* **Source material**:
━━━━━━

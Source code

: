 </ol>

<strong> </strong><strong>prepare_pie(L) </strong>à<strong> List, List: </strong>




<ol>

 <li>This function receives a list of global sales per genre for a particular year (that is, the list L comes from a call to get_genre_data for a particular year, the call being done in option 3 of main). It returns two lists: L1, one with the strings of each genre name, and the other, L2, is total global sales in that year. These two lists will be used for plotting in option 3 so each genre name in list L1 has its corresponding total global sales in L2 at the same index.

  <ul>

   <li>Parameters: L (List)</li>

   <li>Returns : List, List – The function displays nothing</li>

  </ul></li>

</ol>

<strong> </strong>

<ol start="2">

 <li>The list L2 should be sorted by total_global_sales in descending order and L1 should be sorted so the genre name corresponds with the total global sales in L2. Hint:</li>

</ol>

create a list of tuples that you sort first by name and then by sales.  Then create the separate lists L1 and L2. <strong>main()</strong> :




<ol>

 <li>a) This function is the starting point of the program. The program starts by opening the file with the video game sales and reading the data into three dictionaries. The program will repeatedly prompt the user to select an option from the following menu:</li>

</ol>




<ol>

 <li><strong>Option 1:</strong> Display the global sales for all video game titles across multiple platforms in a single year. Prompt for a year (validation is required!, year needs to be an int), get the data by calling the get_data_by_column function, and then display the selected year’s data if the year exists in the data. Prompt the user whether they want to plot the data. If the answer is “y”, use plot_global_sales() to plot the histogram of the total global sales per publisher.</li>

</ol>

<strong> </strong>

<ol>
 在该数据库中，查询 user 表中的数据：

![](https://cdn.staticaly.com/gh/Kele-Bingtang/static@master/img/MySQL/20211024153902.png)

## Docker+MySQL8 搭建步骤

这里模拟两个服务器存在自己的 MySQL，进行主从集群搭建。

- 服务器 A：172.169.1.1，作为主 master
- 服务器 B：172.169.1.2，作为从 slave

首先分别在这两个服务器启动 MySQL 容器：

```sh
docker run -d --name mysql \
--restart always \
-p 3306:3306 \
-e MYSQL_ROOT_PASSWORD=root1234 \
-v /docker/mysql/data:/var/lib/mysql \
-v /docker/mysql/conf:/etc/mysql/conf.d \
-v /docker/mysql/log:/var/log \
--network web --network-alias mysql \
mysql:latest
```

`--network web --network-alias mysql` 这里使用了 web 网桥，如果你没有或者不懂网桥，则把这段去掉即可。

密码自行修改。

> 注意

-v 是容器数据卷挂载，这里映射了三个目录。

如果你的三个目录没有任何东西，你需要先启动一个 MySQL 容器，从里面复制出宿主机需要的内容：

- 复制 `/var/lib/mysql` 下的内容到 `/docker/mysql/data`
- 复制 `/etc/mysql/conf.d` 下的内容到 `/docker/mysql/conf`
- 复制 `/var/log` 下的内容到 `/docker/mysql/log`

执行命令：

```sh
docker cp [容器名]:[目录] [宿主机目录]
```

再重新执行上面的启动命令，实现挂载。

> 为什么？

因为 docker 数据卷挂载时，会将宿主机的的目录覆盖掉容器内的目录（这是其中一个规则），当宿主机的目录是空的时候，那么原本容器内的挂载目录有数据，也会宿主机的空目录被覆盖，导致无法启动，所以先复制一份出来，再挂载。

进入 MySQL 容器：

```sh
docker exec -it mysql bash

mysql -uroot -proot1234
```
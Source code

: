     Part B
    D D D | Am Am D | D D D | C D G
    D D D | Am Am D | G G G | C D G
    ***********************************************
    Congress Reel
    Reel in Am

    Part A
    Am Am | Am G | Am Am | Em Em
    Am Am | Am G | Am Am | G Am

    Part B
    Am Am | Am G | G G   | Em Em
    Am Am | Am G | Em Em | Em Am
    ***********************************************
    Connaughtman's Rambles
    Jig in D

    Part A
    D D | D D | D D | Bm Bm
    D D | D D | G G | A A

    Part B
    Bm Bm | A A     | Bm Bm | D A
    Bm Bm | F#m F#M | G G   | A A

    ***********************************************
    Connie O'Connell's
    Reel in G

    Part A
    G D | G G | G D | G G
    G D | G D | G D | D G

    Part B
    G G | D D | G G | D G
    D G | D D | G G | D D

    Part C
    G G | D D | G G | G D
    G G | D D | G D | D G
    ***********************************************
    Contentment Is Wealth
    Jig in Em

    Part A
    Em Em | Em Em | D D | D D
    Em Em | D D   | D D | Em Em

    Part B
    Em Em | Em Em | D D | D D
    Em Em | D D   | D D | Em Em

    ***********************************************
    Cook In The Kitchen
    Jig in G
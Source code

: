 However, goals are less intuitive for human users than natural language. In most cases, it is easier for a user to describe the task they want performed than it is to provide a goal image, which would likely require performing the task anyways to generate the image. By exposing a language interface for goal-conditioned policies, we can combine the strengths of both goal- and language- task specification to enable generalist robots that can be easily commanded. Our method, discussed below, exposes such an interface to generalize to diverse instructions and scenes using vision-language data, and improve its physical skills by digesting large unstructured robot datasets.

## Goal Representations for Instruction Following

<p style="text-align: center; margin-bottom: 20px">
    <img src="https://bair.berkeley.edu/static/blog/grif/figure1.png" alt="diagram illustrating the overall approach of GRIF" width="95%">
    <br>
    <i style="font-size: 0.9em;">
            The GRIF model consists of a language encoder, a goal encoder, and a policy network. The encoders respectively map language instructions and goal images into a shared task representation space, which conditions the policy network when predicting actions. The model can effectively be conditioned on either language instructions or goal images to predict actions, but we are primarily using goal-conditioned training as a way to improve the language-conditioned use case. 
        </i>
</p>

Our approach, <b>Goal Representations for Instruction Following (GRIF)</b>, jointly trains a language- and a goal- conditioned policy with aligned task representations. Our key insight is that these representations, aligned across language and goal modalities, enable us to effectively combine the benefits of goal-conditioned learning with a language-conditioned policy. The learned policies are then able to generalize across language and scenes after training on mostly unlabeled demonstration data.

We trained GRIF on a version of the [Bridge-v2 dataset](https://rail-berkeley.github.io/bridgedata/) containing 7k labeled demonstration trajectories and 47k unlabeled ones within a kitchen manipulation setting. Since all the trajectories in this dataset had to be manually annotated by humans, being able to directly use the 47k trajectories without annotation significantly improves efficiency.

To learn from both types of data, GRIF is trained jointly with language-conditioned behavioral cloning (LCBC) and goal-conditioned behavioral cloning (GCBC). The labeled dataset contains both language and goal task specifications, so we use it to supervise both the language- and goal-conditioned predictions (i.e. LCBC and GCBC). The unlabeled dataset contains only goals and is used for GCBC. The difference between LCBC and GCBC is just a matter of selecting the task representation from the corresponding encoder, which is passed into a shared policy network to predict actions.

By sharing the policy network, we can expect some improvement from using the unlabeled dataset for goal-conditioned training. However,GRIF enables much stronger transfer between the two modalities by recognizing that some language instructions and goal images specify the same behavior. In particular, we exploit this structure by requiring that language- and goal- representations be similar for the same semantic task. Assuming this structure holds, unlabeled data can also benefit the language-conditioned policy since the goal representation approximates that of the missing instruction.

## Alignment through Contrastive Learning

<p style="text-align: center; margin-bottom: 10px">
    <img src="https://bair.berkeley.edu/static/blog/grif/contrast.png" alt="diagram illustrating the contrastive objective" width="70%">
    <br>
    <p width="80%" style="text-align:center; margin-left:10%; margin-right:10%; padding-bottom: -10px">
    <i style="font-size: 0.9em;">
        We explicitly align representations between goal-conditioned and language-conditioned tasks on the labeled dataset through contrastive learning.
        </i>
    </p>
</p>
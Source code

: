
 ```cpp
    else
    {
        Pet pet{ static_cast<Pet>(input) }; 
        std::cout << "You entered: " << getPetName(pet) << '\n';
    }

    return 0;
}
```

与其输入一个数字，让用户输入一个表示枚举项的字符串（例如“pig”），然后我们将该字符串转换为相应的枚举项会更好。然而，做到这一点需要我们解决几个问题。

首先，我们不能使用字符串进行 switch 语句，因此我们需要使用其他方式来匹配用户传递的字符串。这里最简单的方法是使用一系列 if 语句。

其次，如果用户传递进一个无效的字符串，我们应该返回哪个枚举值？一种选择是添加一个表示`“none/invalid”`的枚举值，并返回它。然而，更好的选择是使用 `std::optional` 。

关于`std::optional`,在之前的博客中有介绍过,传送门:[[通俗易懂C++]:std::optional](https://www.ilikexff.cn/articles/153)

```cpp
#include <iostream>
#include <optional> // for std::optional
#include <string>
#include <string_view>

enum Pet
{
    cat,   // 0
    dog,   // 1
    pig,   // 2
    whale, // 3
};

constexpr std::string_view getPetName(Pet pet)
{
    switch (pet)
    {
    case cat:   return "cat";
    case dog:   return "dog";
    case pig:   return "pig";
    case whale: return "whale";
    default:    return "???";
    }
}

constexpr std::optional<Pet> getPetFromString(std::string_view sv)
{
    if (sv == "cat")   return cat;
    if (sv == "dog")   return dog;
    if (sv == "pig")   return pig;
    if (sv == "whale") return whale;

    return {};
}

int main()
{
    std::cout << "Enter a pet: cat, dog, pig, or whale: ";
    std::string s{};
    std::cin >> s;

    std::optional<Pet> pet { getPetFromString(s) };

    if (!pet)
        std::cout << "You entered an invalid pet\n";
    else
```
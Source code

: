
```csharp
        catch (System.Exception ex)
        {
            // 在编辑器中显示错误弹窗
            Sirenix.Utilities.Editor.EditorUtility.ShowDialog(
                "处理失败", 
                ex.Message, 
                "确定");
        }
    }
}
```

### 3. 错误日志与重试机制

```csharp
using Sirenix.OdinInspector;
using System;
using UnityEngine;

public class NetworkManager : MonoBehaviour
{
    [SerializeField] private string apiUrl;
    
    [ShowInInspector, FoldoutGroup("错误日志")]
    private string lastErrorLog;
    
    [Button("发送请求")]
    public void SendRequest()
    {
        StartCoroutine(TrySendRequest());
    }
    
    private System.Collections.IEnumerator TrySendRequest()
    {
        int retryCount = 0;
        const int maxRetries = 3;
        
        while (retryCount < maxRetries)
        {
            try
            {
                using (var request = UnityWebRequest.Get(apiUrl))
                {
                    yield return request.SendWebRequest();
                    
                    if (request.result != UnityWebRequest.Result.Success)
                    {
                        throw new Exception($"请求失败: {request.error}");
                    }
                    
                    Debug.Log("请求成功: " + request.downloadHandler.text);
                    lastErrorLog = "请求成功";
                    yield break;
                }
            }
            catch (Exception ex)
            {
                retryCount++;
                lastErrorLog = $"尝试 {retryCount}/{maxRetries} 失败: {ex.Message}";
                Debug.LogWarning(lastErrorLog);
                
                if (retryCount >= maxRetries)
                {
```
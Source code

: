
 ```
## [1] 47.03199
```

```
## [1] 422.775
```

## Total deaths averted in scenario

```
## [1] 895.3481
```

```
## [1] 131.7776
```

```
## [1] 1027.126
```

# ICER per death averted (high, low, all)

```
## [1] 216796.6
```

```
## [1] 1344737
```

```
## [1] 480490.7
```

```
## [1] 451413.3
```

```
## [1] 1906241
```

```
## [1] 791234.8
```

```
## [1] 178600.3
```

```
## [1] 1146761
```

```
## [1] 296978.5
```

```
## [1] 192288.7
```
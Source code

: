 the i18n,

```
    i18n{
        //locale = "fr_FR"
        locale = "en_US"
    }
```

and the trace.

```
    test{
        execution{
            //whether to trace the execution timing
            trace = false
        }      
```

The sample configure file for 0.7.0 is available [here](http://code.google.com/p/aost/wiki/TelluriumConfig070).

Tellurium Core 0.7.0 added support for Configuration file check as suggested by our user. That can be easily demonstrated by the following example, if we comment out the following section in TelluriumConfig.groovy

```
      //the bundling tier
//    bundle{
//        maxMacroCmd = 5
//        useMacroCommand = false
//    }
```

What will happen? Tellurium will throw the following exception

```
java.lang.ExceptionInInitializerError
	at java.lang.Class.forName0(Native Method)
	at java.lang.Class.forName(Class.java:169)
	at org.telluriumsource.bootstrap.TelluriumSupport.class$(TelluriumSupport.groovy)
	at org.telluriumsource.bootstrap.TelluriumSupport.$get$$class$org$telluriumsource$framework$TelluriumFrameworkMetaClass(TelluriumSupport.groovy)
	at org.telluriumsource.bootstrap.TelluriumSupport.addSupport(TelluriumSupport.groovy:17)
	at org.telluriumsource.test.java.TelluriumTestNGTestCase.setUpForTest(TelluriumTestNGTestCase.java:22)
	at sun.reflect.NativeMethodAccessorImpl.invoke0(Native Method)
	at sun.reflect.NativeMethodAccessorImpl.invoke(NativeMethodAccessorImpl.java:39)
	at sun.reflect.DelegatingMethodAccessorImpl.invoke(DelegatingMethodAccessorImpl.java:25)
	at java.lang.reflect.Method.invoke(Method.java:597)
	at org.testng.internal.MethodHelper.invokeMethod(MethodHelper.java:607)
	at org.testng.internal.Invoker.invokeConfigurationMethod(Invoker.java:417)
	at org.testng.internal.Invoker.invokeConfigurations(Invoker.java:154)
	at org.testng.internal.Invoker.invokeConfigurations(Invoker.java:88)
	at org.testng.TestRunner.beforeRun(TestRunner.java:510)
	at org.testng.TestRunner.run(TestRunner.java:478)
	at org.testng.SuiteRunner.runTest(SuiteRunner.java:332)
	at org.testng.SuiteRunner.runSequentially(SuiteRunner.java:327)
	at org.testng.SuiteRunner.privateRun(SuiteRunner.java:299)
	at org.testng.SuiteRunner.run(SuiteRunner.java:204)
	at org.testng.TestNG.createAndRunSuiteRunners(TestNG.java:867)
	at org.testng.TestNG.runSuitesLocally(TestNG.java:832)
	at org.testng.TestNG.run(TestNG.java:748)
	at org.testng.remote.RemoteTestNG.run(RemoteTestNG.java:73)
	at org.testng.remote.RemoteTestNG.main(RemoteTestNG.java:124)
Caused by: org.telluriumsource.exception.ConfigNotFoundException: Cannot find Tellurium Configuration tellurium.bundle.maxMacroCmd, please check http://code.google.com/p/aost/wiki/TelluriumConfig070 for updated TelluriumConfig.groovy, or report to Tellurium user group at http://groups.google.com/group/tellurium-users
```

━━━━━━

* **Work item**: In the entries above, which lines hold the string "check"? Report all of them.

* **Answer below**:
Tellurium Core 0.7.0 added support for Configuration file check as suggested by our user. That can be easily demonstrated by the following example, if we comment out the following section in TelluriumConfig.groovy
Caused by: org.telluriumsource.exception.ConfigNotFoundException: Cannot find Tellurium Configuration tellurium.bundle.maxMacroCmd, please check http://code.google.com/p/aost/wiki/TelluriumConfig070 for updated TelluriumConfig.groovy, or report to Tellurium user group at http://groups.google.com/group/tellurium-users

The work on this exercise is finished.